Records for processing Block Start
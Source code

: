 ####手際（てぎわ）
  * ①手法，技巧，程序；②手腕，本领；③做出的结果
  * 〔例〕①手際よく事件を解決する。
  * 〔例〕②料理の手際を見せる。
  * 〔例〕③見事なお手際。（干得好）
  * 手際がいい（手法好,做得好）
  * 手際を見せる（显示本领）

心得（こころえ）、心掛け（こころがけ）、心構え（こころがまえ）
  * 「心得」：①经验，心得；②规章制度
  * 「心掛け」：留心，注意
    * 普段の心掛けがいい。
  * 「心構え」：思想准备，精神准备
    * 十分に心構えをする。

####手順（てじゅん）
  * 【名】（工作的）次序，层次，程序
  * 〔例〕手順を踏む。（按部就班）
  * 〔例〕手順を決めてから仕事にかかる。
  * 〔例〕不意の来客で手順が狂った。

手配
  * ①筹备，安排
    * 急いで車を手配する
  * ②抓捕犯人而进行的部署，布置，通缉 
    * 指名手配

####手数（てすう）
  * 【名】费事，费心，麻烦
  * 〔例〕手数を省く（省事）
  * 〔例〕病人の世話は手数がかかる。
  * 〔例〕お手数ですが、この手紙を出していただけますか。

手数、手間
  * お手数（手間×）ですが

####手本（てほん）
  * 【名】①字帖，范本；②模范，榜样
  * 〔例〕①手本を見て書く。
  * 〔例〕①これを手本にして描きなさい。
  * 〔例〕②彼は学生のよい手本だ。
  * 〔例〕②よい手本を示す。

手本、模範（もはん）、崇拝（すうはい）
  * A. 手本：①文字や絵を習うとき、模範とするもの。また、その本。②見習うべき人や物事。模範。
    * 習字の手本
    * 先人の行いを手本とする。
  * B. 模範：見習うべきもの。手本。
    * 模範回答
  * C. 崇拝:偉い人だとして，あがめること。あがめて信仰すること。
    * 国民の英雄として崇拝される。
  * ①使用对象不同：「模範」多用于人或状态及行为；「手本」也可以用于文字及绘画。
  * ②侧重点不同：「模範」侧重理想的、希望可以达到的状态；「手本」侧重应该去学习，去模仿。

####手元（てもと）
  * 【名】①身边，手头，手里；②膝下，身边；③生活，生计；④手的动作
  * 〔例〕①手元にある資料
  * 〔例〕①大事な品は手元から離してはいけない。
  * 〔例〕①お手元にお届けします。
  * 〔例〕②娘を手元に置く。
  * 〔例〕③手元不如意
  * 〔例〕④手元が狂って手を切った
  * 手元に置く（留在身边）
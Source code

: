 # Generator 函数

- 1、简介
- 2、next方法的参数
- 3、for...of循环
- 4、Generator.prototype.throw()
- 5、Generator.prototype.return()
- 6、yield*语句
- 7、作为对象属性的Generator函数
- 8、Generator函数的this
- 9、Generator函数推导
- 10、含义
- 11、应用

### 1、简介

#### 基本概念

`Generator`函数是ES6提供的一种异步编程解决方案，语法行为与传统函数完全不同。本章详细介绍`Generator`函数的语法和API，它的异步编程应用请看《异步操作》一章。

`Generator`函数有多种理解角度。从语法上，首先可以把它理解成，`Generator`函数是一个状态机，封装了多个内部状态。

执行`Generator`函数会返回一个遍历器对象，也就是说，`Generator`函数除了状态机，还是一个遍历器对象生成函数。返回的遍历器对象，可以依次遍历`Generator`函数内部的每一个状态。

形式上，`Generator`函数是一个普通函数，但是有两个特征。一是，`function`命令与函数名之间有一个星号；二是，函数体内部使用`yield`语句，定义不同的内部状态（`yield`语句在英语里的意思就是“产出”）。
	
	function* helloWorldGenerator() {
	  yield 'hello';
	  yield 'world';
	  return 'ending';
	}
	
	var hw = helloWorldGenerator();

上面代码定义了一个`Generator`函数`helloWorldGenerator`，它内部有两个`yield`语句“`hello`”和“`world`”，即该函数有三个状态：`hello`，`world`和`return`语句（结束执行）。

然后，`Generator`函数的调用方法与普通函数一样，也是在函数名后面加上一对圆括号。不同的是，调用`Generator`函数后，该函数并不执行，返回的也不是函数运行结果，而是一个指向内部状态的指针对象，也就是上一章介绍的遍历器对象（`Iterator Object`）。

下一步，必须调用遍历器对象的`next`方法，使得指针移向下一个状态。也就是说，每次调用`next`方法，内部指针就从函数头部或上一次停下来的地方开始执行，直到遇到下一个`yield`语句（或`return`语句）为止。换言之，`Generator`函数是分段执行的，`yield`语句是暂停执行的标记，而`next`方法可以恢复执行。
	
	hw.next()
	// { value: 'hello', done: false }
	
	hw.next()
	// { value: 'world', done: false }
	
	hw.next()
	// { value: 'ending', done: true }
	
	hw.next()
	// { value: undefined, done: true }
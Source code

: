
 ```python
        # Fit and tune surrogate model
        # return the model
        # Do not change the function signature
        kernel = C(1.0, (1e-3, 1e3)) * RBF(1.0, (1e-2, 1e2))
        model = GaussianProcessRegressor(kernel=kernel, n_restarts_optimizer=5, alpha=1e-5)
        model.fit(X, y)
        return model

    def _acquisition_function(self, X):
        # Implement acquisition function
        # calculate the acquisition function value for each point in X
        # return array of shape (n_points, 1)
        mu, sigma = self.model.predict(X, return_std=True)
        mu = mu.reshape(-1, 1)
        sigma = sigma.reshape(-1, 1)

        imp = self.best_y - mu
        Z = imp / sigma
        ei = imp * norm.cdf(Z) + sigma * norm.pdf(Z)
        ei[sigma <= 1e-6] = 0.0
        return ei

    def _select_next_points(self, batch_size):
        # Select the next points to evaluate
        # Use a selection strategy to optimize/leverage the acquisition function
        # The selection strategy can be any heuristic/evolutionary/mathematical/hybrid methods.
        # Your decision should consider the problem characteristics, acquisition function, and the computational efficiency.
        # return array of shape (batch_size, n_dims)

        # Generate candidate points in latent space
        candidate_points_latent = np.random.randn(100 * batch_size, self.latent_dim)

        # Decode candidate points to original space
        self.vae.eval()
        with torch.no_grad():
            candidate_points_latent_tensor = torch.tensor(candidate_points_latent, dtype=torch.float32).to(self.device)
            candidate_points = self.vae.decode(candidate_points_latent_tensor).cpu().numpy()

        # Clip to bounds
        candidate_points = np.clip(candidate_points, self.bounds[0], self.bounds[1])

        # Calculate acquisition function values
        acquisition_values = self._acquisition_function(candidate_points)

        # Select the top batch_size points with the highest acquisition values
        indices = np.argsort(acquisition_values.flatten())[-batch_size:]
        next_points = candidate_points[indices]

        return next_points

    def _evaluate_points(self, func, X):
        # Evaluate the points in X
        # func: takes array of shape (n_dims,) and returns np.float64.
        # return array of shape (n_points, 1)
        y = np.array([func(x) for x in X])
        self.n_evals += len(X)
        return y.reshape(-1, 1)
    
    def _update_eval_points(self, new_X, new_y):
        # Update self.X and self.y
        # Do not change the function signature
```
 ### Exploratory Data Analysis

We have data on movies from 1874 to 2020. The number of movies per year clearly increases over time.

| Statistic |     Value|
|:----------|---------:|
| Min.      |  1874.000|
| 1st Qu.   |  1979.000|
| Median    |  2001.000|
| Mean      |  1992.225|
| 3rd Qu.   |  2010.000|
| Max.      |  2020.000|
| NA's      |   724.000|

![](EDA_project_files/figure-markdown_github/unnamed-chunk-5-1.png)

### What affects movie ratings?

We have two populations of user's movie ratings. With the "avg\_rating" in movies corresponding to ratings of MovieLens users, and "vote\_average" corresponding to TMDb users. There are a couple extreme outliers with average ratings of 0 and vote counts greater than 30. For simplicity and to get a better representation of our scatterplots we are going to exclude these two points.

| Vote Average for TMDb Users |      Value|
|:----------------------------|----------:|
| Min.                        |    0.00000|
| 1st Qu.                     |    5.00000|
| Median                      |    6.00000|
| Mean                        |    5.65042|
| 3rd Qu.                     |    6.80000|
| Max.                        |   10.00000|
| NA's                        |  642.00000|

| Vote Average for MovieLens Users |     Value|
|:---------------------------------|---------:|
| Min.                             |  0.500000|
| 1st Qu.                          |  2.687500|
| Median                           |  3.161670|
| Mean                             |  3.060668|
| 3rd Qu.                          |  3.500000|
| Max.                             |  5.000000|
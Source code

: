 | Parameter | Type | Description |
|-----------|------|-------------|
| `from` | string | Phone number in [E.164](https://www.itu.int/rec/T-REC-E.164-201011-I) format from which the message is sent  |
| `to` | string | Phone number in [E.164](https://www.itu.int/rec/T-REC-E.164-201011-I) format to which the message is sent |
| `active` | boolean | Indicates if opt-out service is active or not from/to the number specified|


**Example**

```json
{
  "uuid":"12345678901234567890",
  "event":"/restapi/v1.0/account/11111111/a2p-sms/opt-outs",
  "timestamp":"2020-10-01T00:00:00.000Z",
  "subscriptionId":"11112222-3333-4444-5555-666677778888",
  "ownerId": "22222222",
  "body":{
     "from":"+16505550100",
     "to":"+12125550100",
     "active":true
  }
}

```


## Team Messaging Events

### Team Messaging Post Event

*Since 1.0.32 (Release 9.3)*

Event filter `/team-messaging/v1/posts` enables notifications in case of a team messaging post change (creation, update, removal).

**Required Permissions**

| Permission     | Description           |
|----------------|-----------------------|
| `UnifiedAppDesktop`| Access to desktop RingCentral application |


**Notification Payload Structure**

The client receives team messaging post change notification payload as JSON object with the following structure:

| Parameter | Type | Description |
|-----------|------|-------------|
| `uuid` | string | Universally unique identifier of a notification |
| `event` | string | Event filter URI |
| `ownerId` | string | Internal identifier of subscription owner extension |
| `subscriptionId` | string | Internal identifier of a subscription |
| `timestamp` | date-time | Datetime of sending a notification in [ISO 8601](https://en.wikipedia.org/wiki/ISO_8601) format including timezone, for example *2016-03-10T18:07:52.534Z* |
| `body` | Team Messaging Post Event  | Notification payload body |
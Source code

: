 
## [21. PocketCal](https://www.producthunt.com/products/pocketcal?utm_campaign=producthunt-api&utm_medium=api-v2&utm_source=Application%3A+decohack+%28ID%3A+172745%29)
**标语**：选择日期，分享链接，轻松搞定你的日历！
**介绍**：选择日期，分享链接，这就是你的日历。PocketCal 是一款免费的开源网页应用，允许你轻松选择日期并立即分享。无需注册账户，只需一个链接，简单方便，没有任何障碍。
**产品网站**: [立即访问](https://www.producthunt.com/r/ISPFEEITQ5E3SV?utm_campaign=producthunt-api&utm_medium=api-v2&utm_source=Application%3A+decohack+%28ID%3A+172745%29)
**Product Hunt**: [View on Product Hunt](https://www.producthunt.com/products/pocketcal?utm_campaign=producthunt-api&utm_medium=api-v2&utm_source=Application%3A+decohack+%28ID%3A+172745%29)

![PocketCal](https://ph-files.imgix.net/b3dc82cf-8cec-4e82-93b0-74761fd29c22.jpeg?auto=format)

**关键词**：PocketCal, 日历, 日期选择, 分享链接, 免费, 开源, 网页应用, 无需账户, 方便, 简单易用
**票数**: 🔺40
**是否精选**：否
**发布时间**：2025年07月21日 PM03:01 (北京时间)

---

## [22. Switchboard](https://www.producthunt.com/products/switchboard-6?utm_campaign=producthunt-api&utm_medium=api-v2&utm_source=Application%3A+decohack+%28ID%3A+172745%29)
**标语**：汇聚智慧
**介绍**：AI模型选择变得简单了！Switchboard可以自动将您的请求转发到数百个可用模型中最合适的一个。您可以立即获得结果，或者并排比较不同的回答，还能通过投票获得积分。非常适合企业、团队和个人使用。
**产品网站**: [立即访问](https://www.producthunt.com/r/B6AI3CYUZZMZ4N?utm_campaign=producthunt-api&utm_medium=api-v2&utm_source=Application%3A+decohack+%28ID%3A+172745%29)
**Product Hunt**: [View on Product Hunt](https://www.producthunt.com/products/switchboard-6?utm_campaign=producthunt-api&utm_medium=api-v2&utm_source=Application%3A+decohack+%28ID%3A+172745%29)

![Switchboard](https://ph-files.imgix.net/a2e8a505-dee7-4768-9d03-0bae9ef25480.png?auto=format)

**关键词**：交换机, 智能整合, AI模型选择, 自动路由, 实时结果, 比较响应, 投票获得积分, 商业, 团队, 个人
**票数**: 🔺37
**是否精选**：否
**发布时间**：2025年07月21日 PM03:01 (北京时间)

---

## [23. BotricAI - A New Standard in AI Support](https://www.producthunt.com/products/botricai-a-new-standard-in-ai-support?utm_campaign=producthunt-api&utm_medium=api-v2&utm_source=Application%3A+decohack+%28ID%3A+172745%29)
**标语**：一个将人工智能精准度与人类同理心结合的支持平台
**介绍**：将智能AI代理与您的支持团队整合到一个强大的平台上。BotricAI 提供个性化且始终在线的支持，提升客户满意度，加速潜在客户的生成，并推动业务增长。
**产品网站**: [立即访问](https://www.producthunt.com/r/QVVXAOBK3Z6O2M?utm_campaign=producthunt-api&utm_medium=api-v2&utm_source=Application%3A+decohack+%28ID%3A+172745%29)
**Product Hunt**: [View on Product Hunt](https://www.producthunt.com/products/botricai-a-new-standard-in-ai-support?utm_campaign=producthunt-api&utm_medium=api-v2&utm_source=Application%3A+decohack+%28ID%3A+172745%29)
Records for processing Block End
_Work to be completed_. Go through the material above, and wherever a line contains the string "producthunt", return it.

_Solution_.
## [21. PocketCal](https://www.producthunt.com/products/pocketcal?utm_campaign=producthunt-api&utm_medium=api-v2&utm_source=Application%3A+decohack+%28ID%3A+172745%29)
**产品网站**: [立即访问](https://www.producthunt.com/r/ISPFEEITQ5E3SV?utm_campaign=producthunt-api&utm_medium=api-v2&utm_source=Application%3A+decohack+%28ID%3A+172745%29)
**Product Hunt**: [View on Product Hunt](https://www.producthunt.com/products/pocketcal?utm_campaign=producthunt-api&utm_medium=api-v2&utm_source=Application%3A+decohack+%28ID%3A+172745%29)
## [22. Switchboard](https://www.producthunt.com/products/switchboard-6?utm_campaign=producthunt-api&utm_medium=api-v2&utm_source=Application%3A+decohack+%28ID%3A+172745%29)
**产品网站**: [立即访问](https://www.producthunt.com/r/B6AI3CYUZZMZ4N?utm_campaign=producthunt-api&utm_medium=api-v2&utm_source=Application%3A+decohack+%28ID%3A+172745%29)
**Product Hunt**: [View on Product Hunt](https://www.producthunt.com/products/switchboard-6?utm_campaign=producthunt-api&utm_medium=api-v2&utm_source=Application%3A+decohack+%28ID%3A+172745%29)
## [23. BotricAI - A New Standard in AI Support](https://www.producthunt.com/products/botricai-a-new-standard-in-ai-support?utm_campaign=producthunt-api&utm_medium=api-v2&utm_source=Application%3A+decohack+%28ID%3A+172745%29)
**产品网站**: [立即访问](https://www.producthunt.com/r/QVVXAOBK3Z6O2M?utm_campaign=producthunt-api&utm_medium=api-v2&utm_source=Application%3A+decohack+%28ID%3A+172745%29)
**Product Hunt**: [View on Product Hunt](https://www.producthunt.com/products/botricai-a-new-standard-in-ai-support?utm_campaign=producthunt-api&utm_medium=api-v2&utm_source=Application%3A+decohack+%28ID%3A+172745%29)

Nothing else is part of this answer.